▶ Task instructions
What follows is a set of records. Retype them exactly, leaving out the pictures.

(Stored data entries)
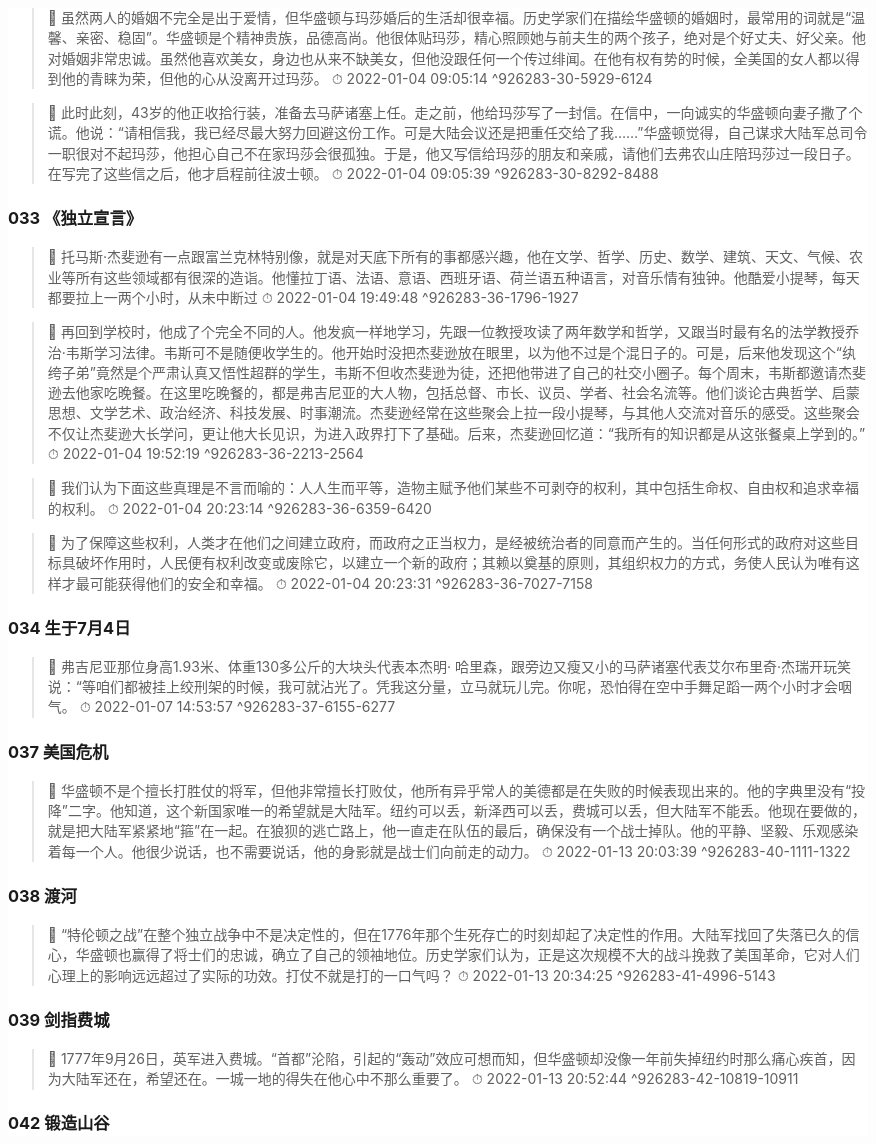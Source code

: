 > 📌 虽然两人的婚姻不完全是出于爱情，但华盛顿与玛莎婚后的生活却很幸福。历史学家们在描绘华盛顿的婚姻时，最常用的词就是“温馨、亲密、稳固”。华盛顿是个精神贵族，品德高尚。他很体贴玛莎，精心照顾她与前夫生的两个孩子，绝对是个好丈夫、好父亲。他对婚姻非常忠诚。虽然他喜欢美女，身边也从来不缺美女，但他没跟任何一个传过绯闻。在他有权有势的时候，全美国的女人都以得到他的青睐为荣，但他的心从没离开过玛莎。 
> ⏱ 2022-01-04 09:05:14 ^926283-30-5929-6124

> 📌 此时此刻，43岁的他正收拾行装，准备去马萨诸塞上任。走之前，他给玛莎写了一封信。在信中，一向诚实的华盛顿向妻子撒了个谎。他说：“请相信我，我已经尽最大努力回避这份工作。可是大陆会议还是把重任交给了我……”华盛顿觉得，自己谋求大陆军总司令一职很对不起玛莎，他担心自己不在家玛莎会很孤独。于是，他又写信给玛莎的朋友和亲戚，请他们去弗农山庄陪玛莎过一段日子。在写完了这些信之后，他才启程前往波士顿。 
> ⏱ 2022-01-04 09:05:39 ^926283-30-8292-8488

### 033 《独立宣言》

> 📌 托马斯·杰斐逊有一点跟富兰克林特别像，就是对天底下所有的事都感兴趣，他在文学、哲学、历史、数学、建筑、天文、气候、农业等所有这些领域都有很深的造诣。他懂拉丁语、法语、意语、西班牙语、荷兰语五种语言，对音乐情有独钟。他酷爱小提琴，每天都要拉上一两个小时，从未中断过 
> ⏱ 2022-01-04 19:49:48 ^926283-36-1796-1927

> 📌 再回到学校时，他成了个完全不同的人。他发疯一样地学习，先跟一位教授攻读了两年数学和哲学，又跟当时最有名的法学教授乔治·韦斯学习法律。韦斯可不是随便收学生的。他开始时没把杰斐逊放在眼里，以为他不过是个混日子的。可是，后来他发现这个“纨绔子弟”竟然是个严肃认真又悟性超群的学生，韦斯不但收杰斐逊为徒，还把他带进了自己的社交小圈子。每个周末，韦斯都邀请杰斐逊去他家吃晚餐。在这里吃晚餐的，都是弗吉尼亚的大人物，包括总督、市长、议员、学者、社会名流等。他们谈论古典哲学、启蒙思想、文学艺术、政治经济、科技发展、时事潮流。杰斐逊经常在这些聚会上拉一段小提琴，与其他人交流对音乐的感受。这些聚会不仅让杰斐逊大长学问，更让他大长见识，为进入政界打下了基础。后来，杰斐逊回忆道：“我所有的知识都是从这张餐桌上学到的。” 
> ⏱ 2022-01-04 19:52:19 ^926283-36-2213-2564

> 📌 我们认为下面这些真理是不言而喻的：人人生而平等，造物主赋予他们某些不可剥夺的权利，其中包括生命权、自由权和追求幸福的权利。 
> ⏱ 2022-01-04 20:23:14 ^926283-36-6359-6420

> 📌 为了保障这些权利，人类才在他们之间建立政府，而政府之正当权力，是经被统治者的同意而产生的。当任何形式的政府对这些目标具破坏作用时，人民便有权利改变或废除它，以建立一个新的政府；其赖以奠基的原则，其组织权力的方式，务使人民认为唯有这样才最可能获得他们的安全和幸福。 
> ⏱ 2022-01-04 20:23:31 ^926283-36-7027-7158

### 034 生于7月4日

> 📌 弗吉尼亚那位身高1.93米、体重130多公斤的大块头代表本杰明· 哈里森，跟旁边又瘦又小的马萨诸塞代表艾尔布里奇·杰瑞开玩笑说：“等咱们都被挂上绞刑架的时候，我可就沾光了。凭我这分量，立马就玩儿完。你呢，恐怕得在空中手舞足蹈一两个小时才会咽气。 
> ⏱ 2022-01-07 14:53:57 ^926283-37-6155-6277

### 037 美国危机

> 📌 华盛顿不是个擅长打胜仗的将军，但他非常擅长打败仗，他所有异乎常人的美德都是在失败的时候表现出来的。他的字典里没有“投降”二字。他知道，这个新国家唯一的希望就是大陆军。纽约可以丢，新泽西可以丢，费城可以丢，但大陆军不能丢。他现在要做的，就是把大陆军紧紧地“箍”在一起。在狼狈的逃亡路上，他一直走在队伍的最后，确保没有一个战士掉队。他的平静、坚毅、乐观感染着每一个人。他很少说话，也不需要说话，他的身影就是战士们向前走的动力。 
> ⏱ 2022-01-13 20:03:39 ^926283-40-1111-1322

### 038 渡河

> 📌 “特伦顿之战”在整个独立战争中不是决定性的，但在1776年那个生死存亡的时刻却起了决定性的作用。大陆军找回了失落已久的信心，华盛顿也赢得了将士们的忠诚，确立了自己的领袖地位。历史学家们认为，正是这次规模不大的战斗挽救了美国革命，它对人们心理上的影响远远超过了实际的功效。打仗不就是打的一口气吗？ 
> ⏱ 2022-01-13 20:34:25 ^926283-41-4996-5143

### 039 剑指费城

> 📌 1777年9月26日，英军进入费城。“首都”沦陷，引起的“轰动”效应可想而知，但华盛顿却没像一年前失掉纽约时那么痛心疾首，因为大陆军还在，希望还在。一城一地的得失在他心中不那么重要了。 
> ⏱ 2022-01-13 20:52:44 ^926283-42-10819-10911

### 042 锻造山谷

▶ Result of this exercise
Source code

: > 📌 虽然两人的婚姻不完全是出于爱情，但华盛顿与玛莎婚后的生活却很幸福。历史学家们在描绘华盛顿的婚姻时，最常用的词就是“温馨、亲密、稳固”。华盛顿是个精神贵族，品德高尚。他很体贴玛莎，精心照顾她与前夫生的两个孩子，绝对是个好丈夫、好父亲。他对婚姻非常忠诚。虽然他喜欢美女，身边也从来不缺美女，但他没跟任何一个传过绯闻。在他有权有势的时候，全美国的女人都以得到他的青睐为荣，但他的心从没离开过玛莎。 
> ⏱ 2022-01-04 09:05:14 ^926283-30-5929-6124

> 📌 此时此刻，43岁的他正收拾行装，准备去马萨诸塞上任。走之前，他给玛莎写了一封信。在信中，一向诚实的华盛顿向妻子撒了个谎。他说：“请相信我，我已经尽最大努力回避这份工作。可是大陆会议还是把重任交给了我……”华盛顿觉得，自己谋求大陆军总司令一职很对不起玛莎，他担心自己不在家玛莎会很孤独。于是，他又写信给玛莎的朋友和亲戚，请他们去弗农山庄陪玛莎过一段日子。在写完了这些信之后，他才启程前往波士顿。 
> ⏱ 2022-01-04 09:05:39 ^926283-30-8292-8488

### 033 《独立宣言》

> 📌 托马斯·杰斐逊有一点跟富兰克林特别像，就是对天底下所有的事都感兴趣，他在文学、哲学、历史、数学、建筑、天文、气候、农业等所有这些领域都有很深的造诣。他懂拉丁语、法语、意语、西班牙语、荷兰语五种语言，对音乐情有独钟。他酷爱小提琴，每天都要拉上一两个小时，从未中断过 
> ⏱ 2022-01-04 19:49:48 ^926283-36-1796-1927

> 📌 再回到学校时，他成了个完全不同的人。他发疯一样地学习，先跟一位教授攻读了两年数学和哲学，又跟当时最有名的法学教授乔治·韦斯学习法律。韦斯可不是随便收学生的。他开始时没把杰斐逊放在眼里，以为他不过是个混日子的。可是，后来他发现这个“纨绔子弟”竟然是个严肃认真又悟性超群的学生，韦斯不但收杰斐逊为徒，还把他带进了自己的社交小圈子。每个周末，韦斯都邀请杰斐逊去他家吃晚餐。在这里吃晚餐的，都是弗吉尼亚的大人物，包括总督、市长、议员、学者、社会名流等。他们谈论古典哲学、启蒙思想、文学艺术、政治经济、科技发展、时事潮流。杰斐逊经常在这些聚会上拉一段小提琴，与其他人交流对音乐的感受。这些聚会不仅让杰斐逊大长学问，更让他大长见识，为进入政界打下了基础。后来，杰斐逊回忆道：“我所有的知识都是从这张餐桌上学到的。” 
> ⏱ 2022-01-04 19:52:19 ^926283-36-2213-2564

> 📌 我们认为下面这些真理是不言而喻的：人人生而平等，造物主赋予他们某些不可剥夺的权利，其中包括生命权、自由权和追求幸福的权利。 
> ⏱ 2022-01-04 20:23:14 ^926283-36-6359-6420

> 📌 为了保障这些权利，人类才在他们之间建立政府，而政府之正当权力，是经被统治者的同意而产生的。当任何形式的政府对这些目标具破坏作用时，人民便有权利改变或废除它，以建立一个新的政府；其赖以奠基的原则，其组织权力的方式，务使人民认为唯有这样才最可能获得他们的安全和幸福。 
> ⏱ 2022-01-04 20:23:31 ^926283-36-7027-7158

### 034 生于7月4日

> 📌 弗吉尼亚那位身高1.93米、体重130多公斤的大块头代表本杰明· 哈里森，跟旁边又瘦又小的马萨诸塞代表艾尔布里奇·杰瑞开玩笑说：“等咱们都被挂上绞刑架的时候，我可就沾光了。凭我这分量，立马就玩儿完。你呢，恐怕得在空中手舞足蹈一两个小时才会咽气。 
> ⏱ 2022-01-07 14:53:57 ^926283-37-6155-6277

### 037 美国危机

> 📌 华盛顿不是个擅长打胜仗的将军，但他非常擅长打败仗，他所有异乎常人的美德都是在失败的时候表现出来的。他的字典里没有“投降”二字。他知道，这个新国家唯一的希望就是大陆军。纽约可以丢，新泽西可以丢，费城可以丢，但大陆军不能丢。他现在要做的，就是把大陆军紧紧地“箍”在一起。在狼狈的逃亡路上，他一直走在队伍的最后，确保没有一个战士掉队。他的平静、坚毅、乐观感染着每一个人。他很少说话，也不需要说话，他的身影就是战士们向前走的动力。 
> ⏱ 2022-01-13 20:03:39 ^926283-40-1111-1322

### 038 渡河

> 📌 “特伦顿之战”在整个独立战争中不是决定性的，但在1776年那个生死存亡的时刻却起了决定性的作用。大陆军找回了失落已久的信心，华盛顿也赢得了将士们的忠诚，确立了自己的领袖地位。历史学家们认为，正是这次规模不大的战斗挽救了美国革命，它对人们心理上的影响远远超过了实际的功效。打仗不就是打的一口气吗？ 
> ⏱ 2022-01-13 20:34:25 ^926283-41-4996-5143

### 039 剑指费城

> 📌 1777年9月26日，英军进入费城。“首都”沦陷，引起的“轰动”效应可想而知，但华盛顿却没像一年前失掉纽约时那么痛心疾首，因为大陆军还在，希望还在。一城一地的得失在他心中不那么重要了。 
> ⏱ 2022-01-13 20:52:44 ^926283-42-10819-10911

### 042 锻造山谷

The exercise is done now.